Saved data entries
****************************************
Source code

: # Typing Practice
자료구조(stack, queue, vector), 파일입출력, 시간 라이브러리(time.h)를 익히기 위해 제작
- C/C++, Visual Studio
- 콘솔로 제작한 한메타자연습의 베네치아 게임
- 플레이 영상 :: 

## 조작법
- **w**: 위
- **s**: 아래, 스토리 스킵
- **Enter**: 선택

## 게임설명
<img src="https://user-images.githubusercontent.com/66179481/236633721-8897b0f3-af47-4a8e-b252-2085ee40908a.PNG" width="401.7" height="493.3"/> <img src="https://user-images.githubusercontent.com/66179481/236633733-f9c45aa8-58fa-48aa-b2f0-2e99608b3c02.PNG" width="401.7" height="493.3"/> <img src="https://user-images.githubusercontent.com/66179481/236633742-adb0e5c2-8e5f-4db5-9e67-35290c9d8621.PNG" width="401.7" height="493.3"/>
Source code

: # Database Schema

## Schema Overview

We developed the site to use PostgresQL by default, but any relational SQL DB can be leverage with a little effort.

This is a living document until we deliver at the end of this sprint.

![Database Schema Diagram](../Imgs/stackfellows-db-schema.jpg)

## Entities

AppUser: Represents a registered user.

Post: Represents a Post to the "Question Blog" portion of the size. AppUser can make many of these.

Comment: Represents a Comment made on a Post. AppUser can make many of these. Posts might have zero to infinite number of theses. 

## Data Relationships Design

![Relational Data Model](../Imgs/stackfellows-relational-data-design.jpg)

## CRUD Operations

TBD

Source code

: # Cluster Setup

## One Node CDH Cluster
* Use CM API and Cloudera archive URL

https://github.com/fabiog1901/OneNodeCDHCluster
****************************************
Instructions to follow
Using the entries above, please restate each one word for word.

Expected output
Source code

: # Typing Practice
자료구조(stack, queue, vector), 파일입출력, 시간 라이브러리(time.h)를 익히기 위해 제작
- C/C++, Visual Studio
- 콘솔로 제작한 한메타자연습의 베네치아 게임
- 플레이 영상 :: 

## 조작법
- **w**: 위
- **s**: 아래, 스토리 스킵
- **Enter**: 선택

## 게임설명
<img src="https://user-images.githubusercontent.com/66179481/236633721-8897b0f3-af47-4a8e-b252-2085ee40908a.PNG" width="401.7" height="493.3"/> <img src="https://user-images.githubusercontent.com/66179481/236633733-f9c45aa8-58fa-48aa-b2f0-2e99608b3c02.PNG" width="401.7" height="493.3"/> <img src="https://user-images.githubusercontent.com/66179481/236633742-adb0e5c2-8e5f-4db5-9e67-35290c9d8621.PNG" width="401.7" height="493.3"/>
Source code

: # Database Schema

## Schema Overview

We developed the site to use PostgresQL by default, but any relational SQL DB can be leverage with a little effort.

This is a living document until we deliver at the end of this sprint.

![Database Schema Diagram](../Imgs/stackfellows-db-schema.jpg)

## Entities

AppUser: Represents a registered user.

Post: Represents a Post to the "Question Blog" portion of the size. AppUser can make many of these.

Comment: Represents a Comment made on a Post. AppUser can make many of these. Posts might have zero to infinite number of theses. 

## Data Relationships Design

![Relational Data Model](../Imgs/stackfellows-relational-data-design.jpg)

## CRUD Operations

TBD

Source code

: # Cluster Setup

## One Node CDH Cluster
* Use CM API and Cloudera archive URL

https://github.com/fabiog1901/OneNodeCDHCluster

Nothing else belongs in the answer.